--- Data section Enclosed Below ---

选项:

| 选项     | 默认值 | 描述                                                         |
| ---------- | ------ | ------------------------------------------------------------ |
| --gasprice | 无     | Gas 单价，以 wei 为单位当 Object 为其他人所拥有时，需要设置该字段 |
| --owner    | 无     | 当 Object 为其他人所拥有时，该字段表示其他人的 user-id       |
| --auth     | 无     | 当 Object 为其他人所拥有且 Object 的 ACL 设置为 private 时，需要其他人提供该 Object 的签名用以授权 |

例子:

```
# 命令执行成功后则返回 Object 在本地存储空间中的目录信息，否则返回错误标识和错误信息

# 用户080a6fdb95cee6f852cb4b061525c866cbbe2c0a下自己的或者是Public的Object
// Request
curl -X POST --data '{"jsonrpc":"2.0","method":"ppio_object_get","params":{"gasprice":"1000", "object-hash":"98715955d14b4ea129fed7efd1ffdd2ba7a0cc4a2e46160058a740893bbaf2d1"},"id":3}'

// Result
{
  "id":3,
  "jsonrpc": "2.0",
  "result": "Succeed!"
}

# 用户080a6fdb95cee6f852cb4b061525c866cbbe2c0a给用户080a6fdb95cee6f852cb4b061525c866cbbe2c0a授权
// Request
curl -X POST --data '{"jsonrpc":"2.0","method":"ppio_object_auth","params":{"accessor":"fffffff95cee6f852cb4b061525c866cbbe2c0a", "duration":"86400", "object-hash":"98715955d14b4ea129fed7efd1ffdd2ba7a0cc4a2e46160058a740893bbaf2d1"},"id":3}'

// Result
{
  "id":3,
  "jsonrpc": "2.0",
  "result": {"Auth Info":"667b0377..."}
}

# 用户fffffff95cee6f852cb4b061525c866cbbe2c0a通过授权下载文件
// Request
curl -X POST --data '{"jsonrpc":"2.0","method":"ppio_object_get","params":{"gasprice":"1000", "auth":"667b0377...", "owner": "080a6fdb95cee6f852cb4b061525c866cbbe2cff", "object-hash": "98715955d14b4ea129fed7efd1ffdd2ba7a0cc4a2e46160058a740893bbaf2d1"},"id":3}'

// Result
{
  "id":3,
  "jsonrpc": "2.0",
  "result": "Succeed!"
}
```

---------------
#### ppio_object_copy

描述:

--- End of Enclosed Data section ---
--- Data section Enclosed Below ---

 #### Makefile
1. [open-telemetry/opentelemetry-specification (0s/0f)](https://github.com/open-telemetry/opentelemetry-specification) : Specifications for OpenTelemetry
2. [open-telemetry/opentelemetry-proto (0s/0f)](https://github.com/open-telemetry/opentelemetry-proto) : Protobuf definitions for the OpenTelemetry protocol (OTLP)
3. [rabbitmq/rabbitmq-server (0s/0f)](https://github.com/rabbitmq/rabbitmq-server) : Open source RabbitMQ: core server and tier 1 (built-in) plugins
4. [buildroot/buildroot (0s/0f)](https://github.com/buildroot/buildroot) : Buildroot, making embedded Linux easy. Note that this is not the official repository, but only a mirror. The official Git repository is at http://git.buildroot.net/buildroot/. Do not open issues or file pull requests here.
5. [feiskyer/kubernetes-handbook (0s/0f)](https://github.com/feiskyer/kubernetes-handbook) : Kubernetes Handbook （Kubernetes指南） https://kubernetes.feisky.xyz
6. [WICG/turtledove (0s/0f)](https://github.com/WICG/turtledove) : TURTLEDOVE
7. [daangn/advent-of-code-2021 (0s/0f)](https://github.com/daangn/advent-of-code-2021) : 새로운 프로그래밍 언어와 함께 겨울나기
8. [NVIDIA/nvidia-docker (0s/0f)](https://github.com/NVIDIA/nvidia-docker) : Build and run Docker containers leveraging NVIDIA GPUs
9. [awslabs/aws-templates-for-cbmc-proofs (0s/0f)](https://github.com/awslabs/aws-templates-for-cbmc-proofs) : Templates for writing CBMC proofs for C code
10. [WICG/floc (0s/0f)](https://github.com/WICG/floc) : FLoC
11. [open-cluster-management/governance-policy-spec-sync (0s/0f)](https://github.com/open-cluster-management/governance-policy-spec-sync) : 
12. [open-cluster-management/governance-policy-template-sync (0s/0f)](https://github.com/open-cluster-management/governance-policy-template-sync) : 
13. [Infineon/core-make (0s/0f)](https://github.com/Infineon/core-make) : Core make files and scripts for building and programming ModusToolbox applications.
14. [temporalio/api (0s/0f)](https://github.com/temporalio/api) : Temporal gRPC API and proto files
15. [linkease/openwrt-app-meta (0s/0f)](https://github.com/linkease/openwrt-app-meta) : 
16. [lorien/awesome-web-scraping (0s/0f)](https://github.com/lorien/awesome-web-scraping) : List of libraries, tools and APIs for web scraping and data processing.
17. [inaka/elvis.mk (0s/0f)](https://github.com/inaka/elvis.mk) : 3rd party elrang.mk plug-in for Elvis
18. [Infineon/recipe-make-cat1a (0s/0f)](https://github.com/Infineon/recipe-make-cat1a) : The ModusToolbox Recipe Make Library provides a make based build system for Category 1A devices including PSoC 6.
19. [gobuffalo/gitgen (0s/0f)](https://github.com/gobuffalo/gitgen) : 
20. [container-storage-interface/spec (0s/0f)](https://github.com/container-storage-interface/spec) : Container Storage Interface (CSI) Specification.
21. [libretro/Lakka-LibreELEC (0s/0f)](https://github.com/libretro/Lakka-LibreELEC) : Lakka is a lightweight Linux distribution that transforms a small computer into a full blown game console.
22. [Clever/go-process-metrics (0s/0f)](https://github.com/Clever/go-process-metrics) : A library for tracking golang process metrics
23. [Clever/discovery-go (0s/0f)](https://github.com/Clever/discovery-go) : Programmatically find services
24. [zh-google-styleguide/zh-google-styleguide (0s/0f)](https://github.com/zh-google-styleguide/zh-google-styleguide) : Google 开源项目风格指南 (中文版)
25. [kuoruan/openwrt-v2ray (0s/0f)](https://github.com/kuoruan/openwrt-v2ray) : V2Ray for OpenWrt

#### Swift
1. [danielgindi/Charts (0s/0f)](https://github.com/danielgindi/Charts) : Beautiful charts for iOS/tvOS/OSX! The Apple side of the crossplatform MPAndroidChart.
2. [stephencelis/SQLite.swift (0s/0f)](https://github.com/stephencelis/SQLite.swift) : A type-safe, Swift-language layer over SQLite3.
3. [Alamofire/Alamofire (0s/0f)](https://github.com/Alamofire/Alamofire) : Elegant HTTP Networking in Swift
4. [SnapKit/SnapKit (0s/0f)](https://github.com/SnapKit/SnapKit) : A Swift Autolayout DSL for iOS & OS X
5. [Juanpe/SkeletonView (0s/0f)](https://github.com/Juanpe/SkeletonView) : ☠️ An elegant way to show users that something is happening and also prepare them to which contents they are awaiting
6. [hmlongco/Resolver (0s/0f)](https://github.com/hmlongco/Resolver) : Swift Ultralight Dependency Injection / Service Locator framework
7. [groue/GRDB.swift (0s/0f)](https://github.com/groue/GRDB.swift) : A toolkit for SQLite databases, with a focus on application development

--- End of Enclosed Data section ---

To do = Above are the records; copy exactly the lines from the line with "4. [SnapKit/SnapKit (0s/0f)](https://github.com/SnapKit/SnapKit)" through the line with "they are awaiting", both included.

Your solution =
4. [SnapKit/SnapKit (0s/0f)](https://github.com/SnapKit/SnapKit) : A Swift Autolayout DSL for iOS & OS X
5. [Juanpe/SkeletonView (0s/0f)](https://github.com/Juanpe/SkeletonView) : ☠️ An elegant way to show users that something is happening and also prepare them to which contents they are awaiting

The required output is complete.